Apollo würde zu einem sehr günstigen Zeitpunkt einsteigen, in dem wir uns zyklisch gesehen hoffentlich am Ende des Tals befinden. Durch eine Steigerung unserer Ertragskraft sollte sich die Aktie positiv entwickeln. Allein dadurch, dass Apollo bei der Refinanzierung hilft, hat sich ja schon viel getan. Das drohende Scheitern der Finanzierung belastete ja den Kurs.

Besteht die Gefahr einer Zerschlagung?

Nein, dieses Szenario sehe ich nicht. Was sollte eine Zerschlagung sinnvoll erscheinen lassen? Der Markt ist zudem für solche Transaktionen gar nicht aufnahmefähig.

Für das dritte Quartal des aktuellen Geschäftsjahres 2008/2009 haben Sie gerade einen kleinen operativen Gewinn gemeldet. Ist das nur ein Zucken?

Das ist zum einen die Konsequenz aus dem sehr guten Kostenmanagement und der guten Entwicklung im Bereich der Chips für den Mobilfunkeinsatz, die so nicht vorhersagbar war. Und es ist auch die logische Folge daraus, dass wir im zweiten Quartal unseres Geschäftsjahres den Tiefpunkt erreicht haben. Das Halbleitergeschäft ist zwar ein Frühzykliker. Aber die Vorhersehbarkeit bis zum Ende des Jahres ist dennoch gering.

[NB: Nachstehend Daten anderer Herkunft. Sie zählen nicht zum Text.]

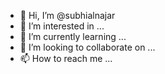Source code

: - 👋 Hi, I’m @subhialnajar
- 👀 I’m interested in ...
- 🌱 I’m currently learning ...
- 💞️ I’m looking to collaborate on ...
- 📫 How to reach me ...

<!---
subhialnajar/subhialnajar is a ✨ special ✨ repository because its `README.md` (this file) appears on your GitHub profile.
You can click the Preview link to take a look at your changes.
--->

Sollte sich der Markt erholen, ist es an der Zeit für eine Konsolidierungsphase?

Es gibt einen klaren Trend zu Unternehmen, die sich auf die Zulieferung von Chips für bestimmte Branchen konzentriert haben - etwa für die Autoproduzenten oder die Industrie. Technische Führerschaft, Entwicklungspotential, gepaart mit einer guten Kostenposition, sind heute entscheidend. Mittelfristig sehen wir den Konsolidierungsdruck der Branche zunehmen.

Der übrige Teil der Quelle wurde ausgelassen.